Евфимия старалась не размышлять об этом. Она вспоминала недолгое, размеренно-тихое житие в Доме Преподобного Сергия, в особенности же свои частые посещения храма Живоначальной Троицы. Даже латынка Бонедя, не входя внутрь, любовалась храмом, говорила, что он похож на Троицкий Краковский собор, называемый ещё Богородичным. Евфимия подолгу простаивала перед иконой Пресвятой Троицы, написанной иноком Андреем Рублёвым, совсем недавним обитателем дольнего мира. Жизнями они соседствовали: он почил перед тем, как боярышня появилась на свет. И оставил эту удивительную икону. Евфимию завораживали три крылатых странника за столом перед чашей и предстоящий им библейский патриарх Авраам. Боярышню поражали не ангельские крыла, не чаша, не число три, а то, какими средствами иконописец как бы отдёрнул перед нею завесу иного, непознаваемого мира, сумел передать узренное им откровение.
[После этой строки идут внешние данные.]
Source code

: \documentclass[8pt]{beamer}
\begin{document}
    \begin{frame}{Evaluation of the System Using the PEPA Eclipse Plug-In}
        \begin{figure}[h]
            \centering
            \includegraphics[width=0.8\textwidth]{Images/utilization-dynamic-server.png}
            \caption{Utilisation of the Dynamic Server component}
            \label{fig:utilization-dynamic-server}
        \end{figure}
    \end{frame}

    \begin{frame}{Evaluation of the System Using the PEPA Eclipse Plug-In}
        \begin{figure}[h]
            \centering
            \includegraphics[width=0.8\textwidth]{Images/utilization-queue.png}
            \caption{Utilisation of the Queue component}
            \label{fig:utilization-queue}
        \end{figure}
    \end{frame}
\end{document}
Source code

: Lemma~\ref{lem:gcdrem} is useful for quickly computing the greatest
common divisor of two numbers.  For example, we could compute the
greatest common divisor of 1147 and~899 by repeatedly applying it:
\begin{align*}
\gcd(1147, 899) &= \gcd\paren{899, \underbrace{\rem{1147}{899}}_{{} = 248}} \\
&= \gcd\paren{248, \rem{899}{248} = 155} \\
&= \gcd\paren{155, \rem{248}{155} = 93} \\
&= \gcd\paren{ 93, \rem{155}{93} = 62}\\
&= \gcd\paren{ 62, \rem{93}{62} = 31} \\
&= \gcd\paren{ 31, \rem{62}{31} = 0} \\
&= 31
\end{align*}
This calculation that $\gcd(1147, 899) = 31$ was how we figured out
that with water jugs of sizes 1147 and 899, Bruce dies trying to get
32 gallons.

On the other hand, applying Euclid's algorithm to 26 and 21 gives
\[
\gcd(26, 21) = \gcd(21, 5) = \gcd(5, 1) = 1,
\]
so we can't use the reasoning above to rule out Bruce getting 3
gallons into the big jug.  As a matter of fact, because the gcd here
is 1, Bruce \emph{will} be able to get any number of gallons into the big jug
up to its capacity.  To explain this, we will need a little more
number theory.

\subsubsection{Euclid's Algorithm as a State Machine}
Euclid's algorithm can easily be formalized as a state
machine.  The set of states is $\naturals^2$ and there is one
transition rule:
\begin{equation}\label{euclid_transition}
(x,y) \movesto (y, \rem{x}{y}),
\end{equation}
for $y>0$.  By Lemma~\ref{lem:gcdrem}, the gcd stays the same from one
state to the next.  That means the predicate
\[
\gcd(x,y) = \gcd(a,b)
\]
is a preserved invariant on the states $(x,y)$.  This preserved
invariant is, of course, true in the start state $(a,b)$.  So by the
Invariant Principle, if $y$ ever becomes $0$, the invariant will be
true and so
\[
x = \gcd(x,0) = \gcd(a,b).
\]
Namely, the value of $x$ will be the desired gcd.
Среди мятущегося времени, в коем она жила, среди раздоров, междоусобных распрей, всеобщего одичания и татарских набегов, среди глубокого безмирия, растлившего Русь, её духовному взору открывался бесконечный, невозмутимый, несокрушимый свышний мир. Вражде и ненависти, царящим в дольнем, противостояли взаимная любовь, вечное согласие, безмолвная беседа, единство душ мира горнего. Даже лазурь здесь более небесная, нежели земное небо. И премирная тишина безглагольности. И высшая друг перед другом покорность. Здесь всё пронизано любовью, которая выше пола, выше возраста, выше всего земного, как само Небо…

– Цо пани хмура? – спросила сидевшая рядом Бонедя.

– Не хмура, задумчива, – отвечала Евфимия и обратила внимание, что шляхтянка всё время держит руку за занавескою своего сарафана, то есть за передником с рукавами. – Что ты там прячешь?

– Так, – поджала губы полячка. – По-московлянски сказаць: на всяк случ…

Карета остановилась. Евфимия не успела допытать спутницу о её сарафанной тайне.

– Батюшка, что стряслось? – выглянула она в оконце.

– Подпруга ослабла, – подъехал Иван Дмитрич. – Чрезседельник сполз набок.

Боярышня вышла размять затёкшие от долгого сидения члены. Бонедя выскочила за ней.

Первый майский день не радовал ни теплом, ни солнцем. С пятого апреля, со дня мученика Федула, которого Полагья называла «ветреником», этот Федул как, по её выражению, «губы надул», так и дует, и дует. А со стороны Москвы по наезженному пути движутся хмурые, как непогожий день, всадники и тянут на смычках пеших людей в ошейниках. Кто одного, двоих, а кто и десятерых.

– Наши едут, своих ведут, – мрачно хмыкнул Кумганец.

Она догадалась, что возвращаются воины Юрия Дмитрича, отпущенные после клязьминской битвы с полоном из московлян.

– Куда же им столько пленников? – спросила отца боярышня. – Возьмут себе в рабство?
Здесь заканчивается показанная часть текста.